First published in Libération on 15 May 1984. Reprinted in La Maison cinéma et le monde, vol. 2, Paris, P.O.L, 2002. Translation by Laurent Kretzschmar and Srikanth Srinivasan.

Friday, May 14, 2021

Cannes 1984: Valérie Kaprisky, Eulogy of the Nude

Two texts on Zulawki's The Public Woman published on the same day in Libération: one by Daney on Valérie Kaprisky and a "unanimous review" by all the films critics. 

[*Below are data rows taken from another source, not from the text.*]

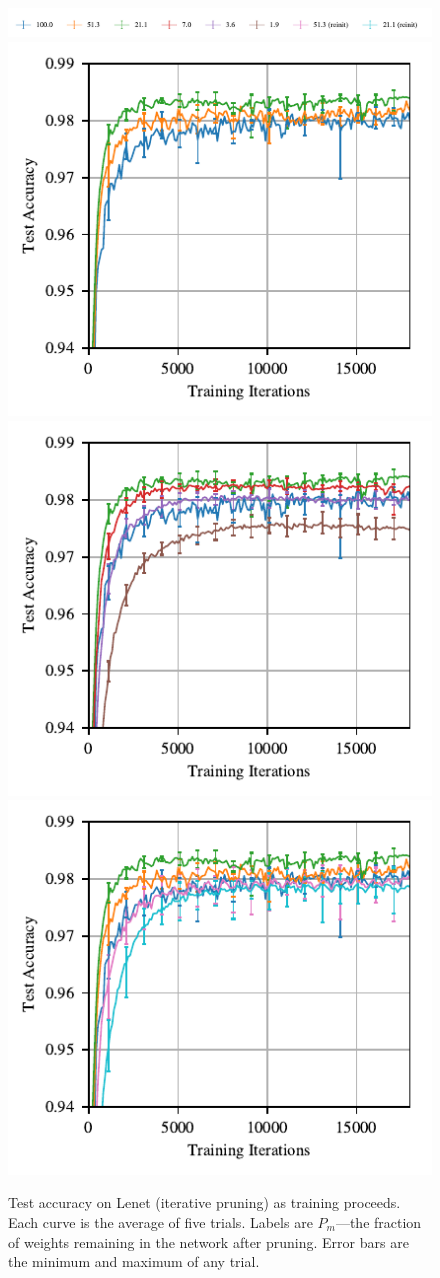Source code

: \begin{figure}
\centering
\includegraphics[width=.7\textwidth]{graphs/mnist/lenet/vanilla/legend_run_test_accuracy4}%
\vspace{-.65em}
\includegraphics[width=.33\textwidth]{graphs/mnist/lenet/vanilla/run_test_accuracy1}%
\includegraphics[width=.33\textwidth]{graphs/mnist/lenet/vanilla/run_test_accuracy2}%
\includegraphics[width=.33\textwidth]{graphs/mnist/lenet/vanilla/run_test_accuracy3}%
\caption{Test accuracy on Lenet (iterative pruning) as training proceeds.
Each curve is the average of five trials. Labels are $P_m$---the fraction of weights remaining in the network
after pruning. Error bars are the minimum
and maximum of any trial.}
\label{fig:oneshot_same_init_convergence}
\end{figure}

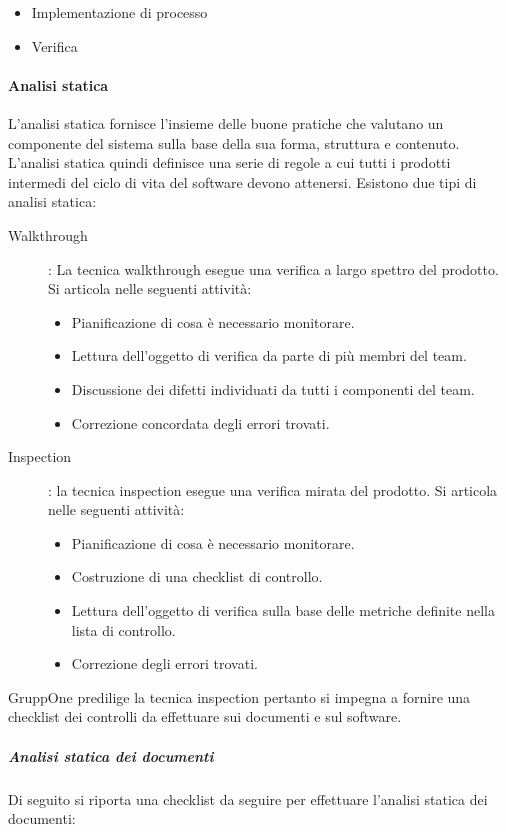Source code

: \documentclass[../norme-di-progetto.tex]{subfiles}
\begin{document}
\begin{itemize}
  \item Implementazione di processo
  \item Verifica
\end{itemize}

\paragraph{Analisi statica}%
\label{par:analisi_statica}
L'analisi statica fornisce l'insieme delle buone pratiche che valutano un componente del sistema sulla base della sua forma, struttura e contenuto. L'analisi statica quindi definisce una serie di regole  a cui tutti i prodotti intermedi del ciclo di vita del software devono attenersi. Esistono due tipi di analisi statica:
\begin{description}
  \item [Walkthrough]: La tecnica walkthrough esegue una verifica a largo spettro del prodotto. Si articola nelle seguenti attività:
  \begin{itemize}
    \item Pianificazione di cosa è necessario monitorare.
    \item Lettura dell'oggetto di verifica da parte di più membri del team.
    \item Discussione dei difetti individuati da tutti i componenti del team.
    \item Correzione concordata degli errori trovati.
  \end{itemize}
  \item [Inspection]: la tecnica inspection esegue una verifica mirata del prodotto. Si articola nelle seguenti attività:
  \begin{itemize}
    \item Pianificazione di cosa è necessario monitorare.
    \item Costruzione di una checklist di controllo.
    \item Lettura dell'oggetto di verifica sulla base delle metriche definite nella lista di controllo.
    \item Correzione degli errori trovati.
  \end{itemize}
\end{description}
GruppOne predilige la tecnica inspection pertanto si impegna a fornire una checklist dei controlli da effettuare sui documenti e sul software.

\subparagraph{Analisi statica dei documenti}%
\label{subp:analisi_statica_dei_documenti}
Di seguito si riporta una checklist da seguire per effettuare l'analisi statica dei documenti:
\end{document}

Valérie Kaprisky, Eulogy of the Nude

Things happen too fast in The Public Woman for us to have the time to think anything of the actors’ performance. Bodies are in such a state of acceleration that we cannot perceive in them anything other than condensed energy ready to be unleashed in each shot, to tip over in an atmosphere, to flee in wide angle and to knock props off. Zulawski is too full of his own torment to share anything other than hysteria and nervous breakdowns with his actors. 

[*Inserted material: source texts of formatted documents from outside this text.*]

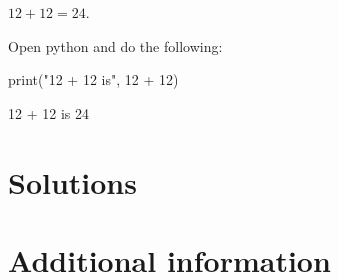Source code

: \documentclass{book}
\begin{document}
\begin{solution}
  \(12 + 12 = 24\).
\end{solution}

\begin{additionalinformation}
Open python and do the following:

\begin{pycell}
print("12 + 12 is", 12 + 12)
\end{pycell}
\begin{pyexpectedoutput}
12 + 12 is 24
\end{pyexpectedoutput}
\end{additionalinformation}

\chapter{Solutions}

\chapter{Additional information}

\SaveReplacements
\end{document}
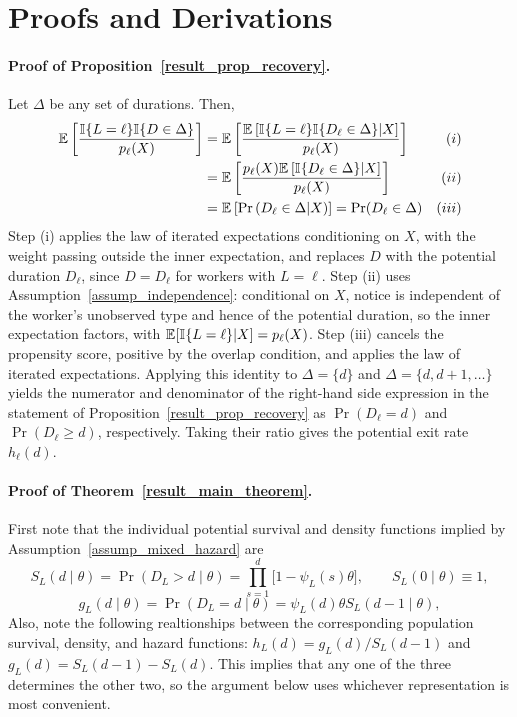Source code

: \documentclass{div}
\begin{document}

\clearpage
\section{Proofs and Derivations}\label{app_proofs}


\paragraph{Proof of Proposition~\ref{result_prop_recovery}.}
Let $\Delta$ be any set of durations. Then,
\begin{align*}
\E\left[\frac{\I\{L=\ell\}\I\{D \in \Delta\}}{p_\ell(X)}\right]
&= \E\left[\frac{\E\left[\I\{L=\ell\}\I\{D_\ell \in \Delta\} \middle| X\right]}{p_\ell(X)}\right] & (i) \\
&= \E\left[\frac{p_\ell(X)\E\left[\I\{D_\ell \in \Delta\} \middle| X\right]}{p_\ell(X)}\right] & (ii) \\
&= \E\left[\Pr\left(D_\ell \in \Delta \middle| X\right)\right] = \Pr(D_\ell \in \Delta) & (iii)
\end{align*}
Step (i) applies the law of iterated expectations conditioning on $X$, with the weight passing outside the inner expectation, and replaces $D$ with the potential duration $D_\ell$, since $D = D_\ell$ for workers with $L = \ell$. Step (ii) uses Assumption~\ref{assump_independence}: conditional on $X$, notice is independent of the worker's unobserved type and hence of the potential duration, so the inner expectation factors, with $\E[\I\{L=\ell\}|X] = p_\ell(X)$. Step (iii) cancels the propensity score, positive by the overlap condition, and applies the law of iterated expectations. Applying this identity to $\Delta = \{d\}$ and $\Delta = \{d,d+1,\ldots\}$ yields the numerator and denominator of the right-hand side expression in the statement of Proposition~\ref{result_prop_recovery} as $\Pr(D_\ell=d)$ and $\Pr(D_\ell\geq d)$, respectively. Taking their ratio gives the potential exit rate $h_\ell(d)$.


\paragraph{Proof of Theorem~\ref{result_main_theorem}.}
First note that the individual potential survival and density functions implied by Assumption~\ref{assump_mixed_hazard} are
\[
S_L(d \mid \theta) = \Pr(D_L > d \mid \theta) = \prod_{s=1}^{d} \big[1 - \psi_L(s)\theta\big], \qquad S_L(0 \mid \theta) \equiv 1,
\]
\[
g_L(d \mid \theta) = \Pr(D_L = d \mid \theta) = \psi_L(d)\theta S_L(d-1 \mid \theta),
\]
Also, note the following realtionships between the corresponding population survival, density, and hazard functions: $h_L(d) = g_L(d)/S_L(d-1)$ and $g_L(d) = S_L(d-1) - S_L(d)$. This implies that any one of the three  determines the other two, so the argument below uses whichever representation is most convenient.
\end{document}
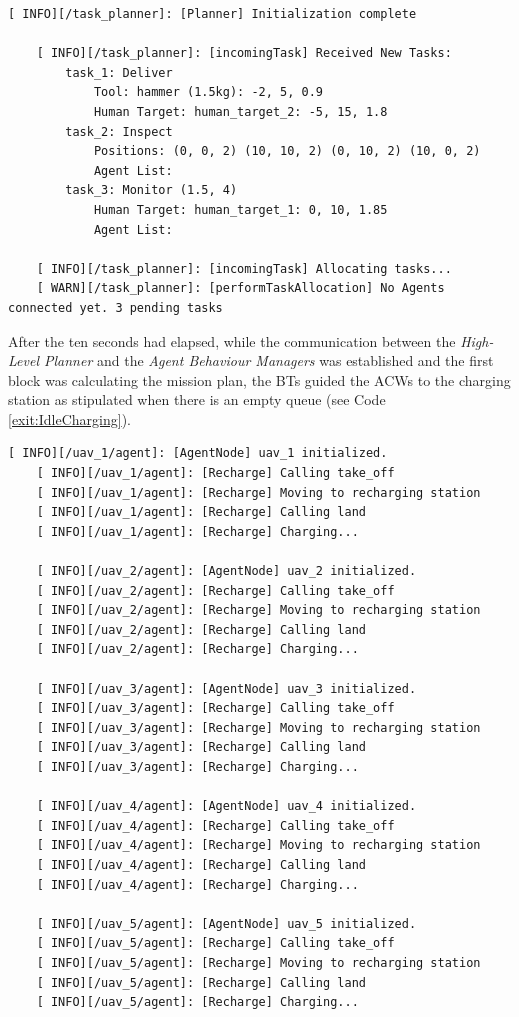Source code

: \begin{lstlisting}[caption={Feedback messages printed after the start of the simulation before the ACWs were connected}, breaklines=true, label=exit:NoAgentsCoonectedYet]
    [ INFO][/task_planner]: [Planner] Initialization complete

    [ INFO][/task_planner]: [incomingTask] Received New Tasks:
	    task_1: Deliver
		    Tool: hammer (1.5kg): -2, 5, 0.9
		    Human Target: human_target_2: -5, 15, 1.8
	    task_2: Inspect
		    Positions: (0, 0, 2) (10, 10, 2) (0, 10, 2) (10, 0, 2)
		    Agent List:
	    task_3: Monitor (1.5, 4)
		    Human Target: human_target_1: 0, 10, 1.85
		    Agent List:

    [ INFO][/task_planner]: [incomingTask] Allocating tasks...
    [ WARN][/task_planner]: [performTaskAllocation] No Agents connected yet. 3 pending tasks
\end{lstlisting}

After the ten seconds had elapsed, while the communication between the \emph{High-Level Planner} and the \emph{Agent Behaviour Managers} was established and the first block was calculating the mission plan, the \glspl{BT} guided the \glspl{ACW} to the charging station as stipulated when there is an empty queue (see Code \ref{exit:IdleCharging}).

\begin{lstlisting}[caption={Feedback messages printed before the \glspl{ACW} received their new queues}, breaklines=true, label=exit:IdleCharging]
    [ INFO][/uav_1/agent]: [AgentNode] uav_1 initialized.
    [ INFO][/uav_1/agent]: [Recharge] Calling take_off
    [ INFO][/uav_1/agent]: [Recharge] Moving to recharging station
    [ INFO][/uav_1/agent]: [Recharge] Calling land
    [ INFO][/uav_1/agent]: [Recharge] Charging...
    
    [ INFO][/uav_2/agent]: [AgentNode] uav_2 initialized.
    [ INFO][/uav_2/agent]: [Recharge] Calling take_off
    [ INFO][/uav_2/agent]: [Recharge] Moving to recharging station
    [ INFO][/uav_2/agent]: [Recharge] Calling land
    [ INFO][/uav_2/agent]: [Recharge] Charging...
    
    [ INFO][/uav_3/agent]: [AgentNode] uav_3 initialized.
    [ INFO][/uav_3/agent]: [Recharge] Calling take_off
    [ INFO][/uav_3/agent]: [Recharge] Moving to recharging station
    [ INFO][/uav_3/agent]: [Recharge] Calling land
    [ INFO][/uav_3/agent]: [Recharge] Charging...
    
    [ INFO][/uav_4/agent]: [AgentNode] uav_4 initialized.
    [ INFO][/uav_4/agent]: [Recharge] Calling take_off
    [ INFO][/uav_4/agent]: [Recharge] Moving to recharging station
    [ INFO][/uav_4/agent]: [Recharge] Calling land
    [ INFO][/uav_4/agent]: [Recharge] Charging...

    [ INFO][/uav_5/agent]: [AgentNode] uav_5 initialized.
    [ INFO][/uav_5/agent]: [Recharge] Calling take_off
    [ INFO][/uav_5/agent]: [Recharge] Moving to recharging station
    [ INFO][/uav_5/agent]: [Recharge] Calling land
    [ INFO][/uav_5/agent]: [Recharge] Charging...
\end{lstlisting}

Yet, of the three characters in The Public Woman, the only one that – strictly speaking – keeps up, is the woman, Valérie Kaprisky. And among the countless images where she is pushed to the limit and left to her own reflexes, the only ones that stay afloat are the ones where she has the time to be visible. Visible and naked because she is dancing for a few banknotes from a photographer-voyeur who snaps away looking mean in an equally naked setting. Visible and naked because in these moments, she exists despite Zulawski’s pyrotechnics, playing the role of the object in the most naked expression of the relation between actor and auteur, when the object is reduced to a bulging eye on one side and a wriggling body on the other. Valérie Kaprisky conveys something rare in cinema: the nude. Not “in the buff” for a bit of starry flesh, but the nude, in the sense that a painter might see his model come alive, charge toward him, and risk performing threatening movements. An unchained Matisse, a feminine Bacon, with heavy ankles bound to the floor, a head that says no, a back scarily arched. It’s beautiful.

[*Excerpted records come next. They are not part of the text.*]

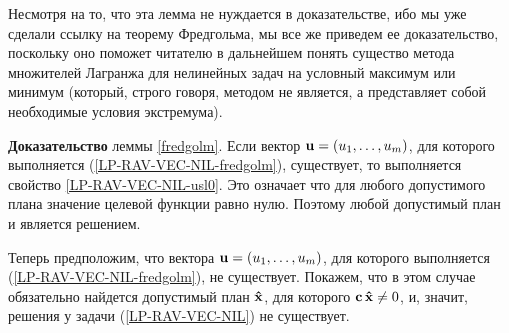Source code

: Несмотря на то, что эта лемма не нуждается в доказательстве, ибо мы
уже сделали ссылку на теорему Фредгольма, мы все же приведем ее
доказательство, поскольку оно поможет читателю в дальнейшем понять
существо метода множителей Лагранжа для нелинейных задач на условный
максимум или минимум (который, строго говоря, методом не является, а
представляет собой необходимые условия экстремума).

\textbf{Доказательство} леммы \ref{fredgolm}. Если вектор
$\mathbf{u}=(u_{1},\ldots,u_{m})$, для которого выполняется
(\ref{LP-RAV-VEC-NIL-fredgolm}), существует, то выполняется свойство
\ref{LP-RAV-VEC-NIL-usl0}. Это означает что для любого допустимого
плана значение целевой функции равно нулю. Поэтому любой допустимый
план и является решением.

Теперь предположим, что вектора $\mathbf{u}=(u_{1},\ldots,u_{m})$, для
которого выполняется (\ref{LP-RAV-VEC-NIL-fredgolm}), не существует.
Покажем, что в этом случае обязательно найдется допустимый план
 $\mathbf{\hat{x}}$, для которого $\mathbf{c} \,\mathbf{\hat{x}}\neq0$, и,
 значит, решения у задачи (\ref{LP-RAV-VEC-NIL}) не существует.

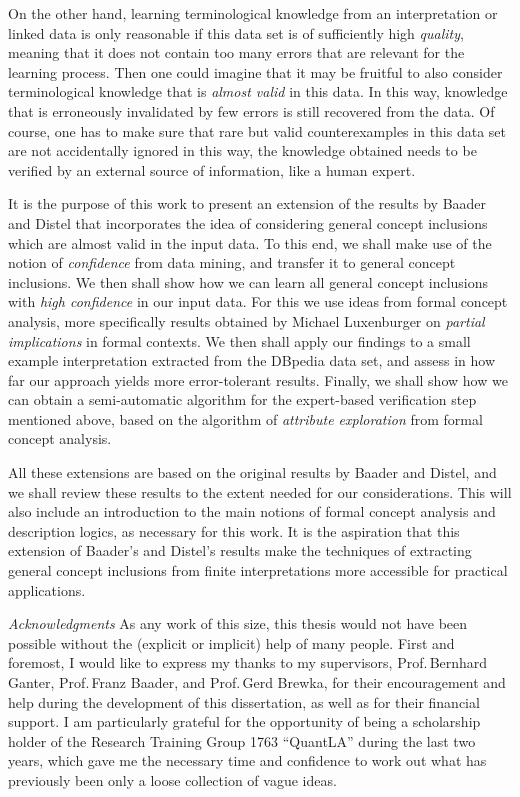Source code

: On the other hand, learning terminological knowledge from an interpretation or linked data
is only reasonable if this data set is of sufficiently high \emph{quality}, meaning that
it does not contain too many errors that are relevant for the learning process.  Then one
could imagine that it may be fruitful to also consider terminological knowledge that is
\emph{almost valid} in this data.  In this way, knowledge that is erroneously invalidated
by few errors is still recovered from the data.  Of course, one has to make sure that rare
but valid counterexamples in this data set are not accidentally ignored in this way, \ie
the knowledge obtained needs to be verified by an external source of information, like a
human expert.

It is the purpose of this work to present an extension of the results by Baader and Distel
that incorporates the idea of considering general concept inclusions which are almost
valid in the input data.  To this end, we shall make use of the notion of
\emph{confidence} from data mining, and transfer it to general concept inclusions.  We
then shall show how we can learn all general concept inclusions with \emph{high
  confidence} in our input data.  For this we use ideas from formal concept analysis, more
specifically results obtained by Michael Luxenburger on \emph{partial implications} in
formal contexts.  We then shall apply our findings to a small example interpretation
extracted from the DBpedia data set, and assess in how far our approach yields more
error-tolerant results.  Finally, we shall show how we can obtain a semi-automatic
algorithm for the expert-based verification step mentioned above, based on the algorithm
of \emph{attribute exploration} from formal concept analysis.

All these extensions are based on the original results by Baader and Distel, and we shall
review these results to the extent needed for our considerations.  This will also include
an introduction to the main notions of formal concept analysis and description logics, as
necessary for this work.  It is the aspiration that this extension of Baader's and
Distel's results make the techniques of extracting general concept inclusions from finite
interpretations more accessible for practical applications.

\bigskip\noindent%
\textit{Acknowledgments}\hspace*{2em} As any work of this size, this thesis would not have
been possible without the (explicit or implicit) help of many people.  First and foremost,
I would like to express my thanks to my supervisors, Prof.\,Bernhard Ganter, Prof.\,Franz
Baader, and Prof.\,Gerd Brewka, for their encouragement and help during the development of
this dissertation, as well as for their financial support.  I am particularly grateful for
the opportunity of being a scholarship holder of the Research Training Group 1763
\enquote{QuantLA} during the last two years, which gave me the necessary time and
confidence to work out what has previously been only a loose collection of vague ideas.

A person capable of inventing such movements isn’t an ordinary one. That’s the word on the Croisette. Cinephiles know Kaprisky because they saw her as Jean Seberg’s remake in Jim McBride’s sweet film (Breathless). They are mostly unaware that she also appeared in films such as Men Prefer Fat Girls (1981), Une glace avec deux boules (1982), Aphrodite (1982) and Légitime violence (1982). They are unaware that she was born Valérie Chères, in Neuilly in 1962, and that she almost played in One Deadly Summer (1983). But they weren’t completely wrong. Valérie Karpisky is among those actresses that arrive at a point where they need to both create an image and stick to it (in commercial films), and not refuse the role of a guinea pig in an art film experiment that may crush them, harden them and perhaps get them noticed. With The Public Women, Valérie Kaprisky seems to have managed this successfully.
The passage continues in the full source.